**The problem**.
Retype every record exactly. Leave the pictures out.

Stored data
※
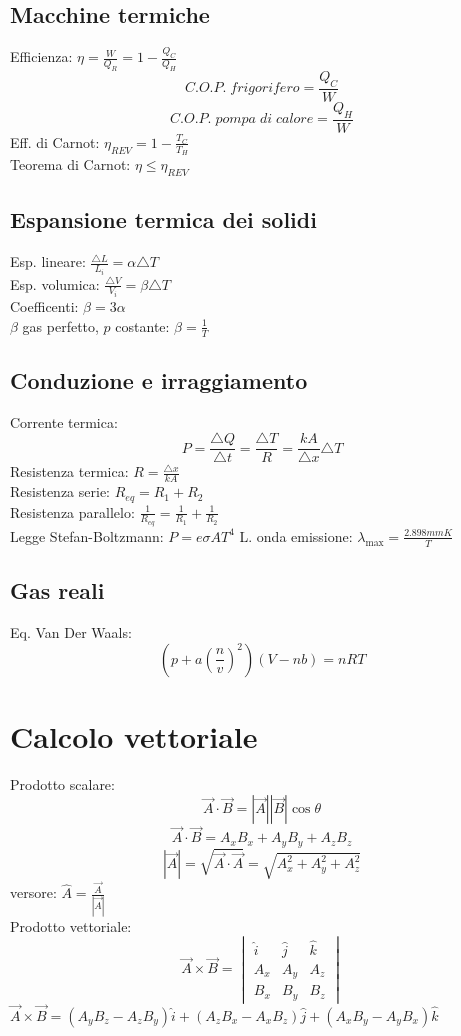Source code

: \documentclass{article}
\begin{document}
\begin{small}
\begin{multicols}{3}
	\subsection{Macchine termiche}
		Efficienza: $ \eta = \frac{ W }{ Q_R } = 1 - \frac{ Q_C }{ Q_H } $
		\[ C.O.P. \; frigorifero = \frac{ Q_C }{ W } \]
		\[ C.O.P. \; pompa \; di \; calore = \frac{ Q_H }{ W } \]
		Eff. di Carnot: $ \eta_{REV} = 1 - \frac{ T_C }{ T_H } $ \\
		Teorema di Carnot: $ \eta \leq \eta_{REV} $
	\subsection{Espansione termica dei solidi}
		Esp. lineare: $ \frac{ \triangle L }{ L_i } = \alpha \triangle T $ \\
		Esp. volumica: $ \frac{ \triangle V }{ V_i } = \beta \triangle T $ \\
		Coefficenti: $ \beta = 3 \alpha $ \\
		$\beta$ gas perfetto, $p$ costante: $ \beta = \frac{1}{ T } $
	\subsection{Conduzione e irraggiamento}
		Corrente termica: \[ P = \frac{ \triangle Q }{ \triangle t } = \frac{ \triangle T }{ R } = \frac{ k A }{ \triangle x } \triangle T \]
		Resistenza termica: $ R = \frac{ \triangle x }{ k A } $ \\
		Resistenza serie: $ R_{eq} = R_1 + R_2 $ \\
		Resistenza parallelo: $ \frac{1}{ R_{eq} } = \frac{1}{ R_1 } + \frac{1}{ R_2 } $ \\
		Legge Stefan-Boltzmann: $ P = e \sigma A T^4 $
		L. onda emissione: $ \lambda_{\max} = \frac{ 2.898 mmK }{ T } $
	\subsection{Gas reali}
		Eq. Van Der Waals: \[ \left ( p + a \left ( \frac{ n }{ v } \right )^2 \right ) ( V - n b ) = n R T \]
\section{Calcolo vettoriale}
		Prodotto scalare:
		\[ \vec A \cdot \vec B = | \vec A | | \vec B | \cos \theta \]
		\[ \vec A \cdot \vec B = A_x B_x + A_y B_y + A_z B_z \]
		\[ | \vec A | = \sqrt{ \vec A \cdot \vec A } = \sqrt{ A_x^2 + A_y^2 + A_z^2 } \]
		versore: $ \hat A = \frac{ \vec A }{ | \vec A | } $ \\
		Prodotto vettoriale:
		\[ \vec A \times \vec B = \begin{vmatrix} \hat i & \hat j & \hat k \\ A_x & A_y & A_z \\ B_x & B_y & B_z \end{vmatrix} \]
		$ \vec A \times \vec B = ( A_y B_z - A_z B_y ) \hat i + ( A_z B_x - A_x B_z ) \hat j + ( A_x B_y - A_y B_x ) \hat k $

\end{multicols}
\end{small}
\end{document}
※
**Task output**.
Source code

: \documentclass{article}
\begin{document}
\begin{small}
\begin{multicols}{3}
	\subsection{Macchine termiche}
		Efficienza: $ \eta = \frac{ W }{ Q_R } = 1 - \frac{ Q_C }{ Q_H } $
		\[ C.O.P. \; frigorifero = \frac{ Q_C }{ W } \]
		\[ C.O.P. \; pompa \; di \; calore = \frac{ Q_H }{ W } \]
		Eff. di Carnot: $ \eta_{REV} = 1 - \frac{ T_C }{ T_H } $ \\
		Teorema di Carnot: $ \eta \leq \eta_{REV} $
	\subsection{Espansione termica dei solidi}
		Esp. lineare: $ \frac{ \triangle L }{ L_i } = \alpha \triangle T $ \\
		Esp. volumica: $ \frac{ \triangle V }{ V_i } = \beta \triangle T $ \\
		Coefficenti: $ \beta = 3 \alpha $ \\
		$\beta$ gas perfetto, $p$ costante: $ \beta = \frac{1}{ T } $
	\subsection{Conduzione e irraggiamento}
		Corrente termica: \[ P = \frac{ \triangle Q }{ \triangle t } = \frac{ \triangle T }{ R } = \frac{ k A }{ \triangle x } \triangle T \]
		Resistenza termica: $ R = \frac{ \triangle x }{ k A } $ \\
		Resistenza serie: $ R_{eq} = R_1 + R_2 $ \\
		Resistenza parallelo: $ \frac{1}{ R_{eq} } = \frac{1}{ R_1 } + \frac{1}{ R_2 } $ \\
		Legge Stefan-Boltzmann: $ P = e \sigma A T^4 $
		L. onda emissione: $ \lambda_{\max} = \frac{ 2.898 mmK }{ T } $
	\subsection{Gas reali}
		Eq. Van Der Waals: \[ \left ( p + a \left ( \frac{ n }{ v } \right )^2 \right ) ( V - n b ) = n R T \]
\section{Calcolo vettoriale}
		Prodotto scalare:
		\[ \vec A \cdot \vec B = | \vec A | | \vec B | \cos \theta \]
		\[ \vec A \cdot \vec B = A_x B_x + A_y B_y + A_z B_z \]
		\[ | \vec A | = \sqrt{ \vec A \cdot \vec A } = \sqrt{ A_x^2 + A_y^2 + A_z^2 } \]
		versore: $ \hat A = \frac{ \vec A }{ | \vec A | } $ \\
		Prodotto vettoriale:
		\[ \vec A \times \vec B = \begin{vmatrix} \hat i & \hat j & \hat k \\ A_x & A_y & A_z \\ B_x & B_y & B_z \end{vmatrix} \]
		$ \vec A \times \vec B = ( A_y B_z - A_z B_y ) \hat i + ( A_z B_x - A_x B_z ) \hat j + ( A_x B_y - A_y B_x ) \hat k $

\end{multicols}
\end{small}
\end{document}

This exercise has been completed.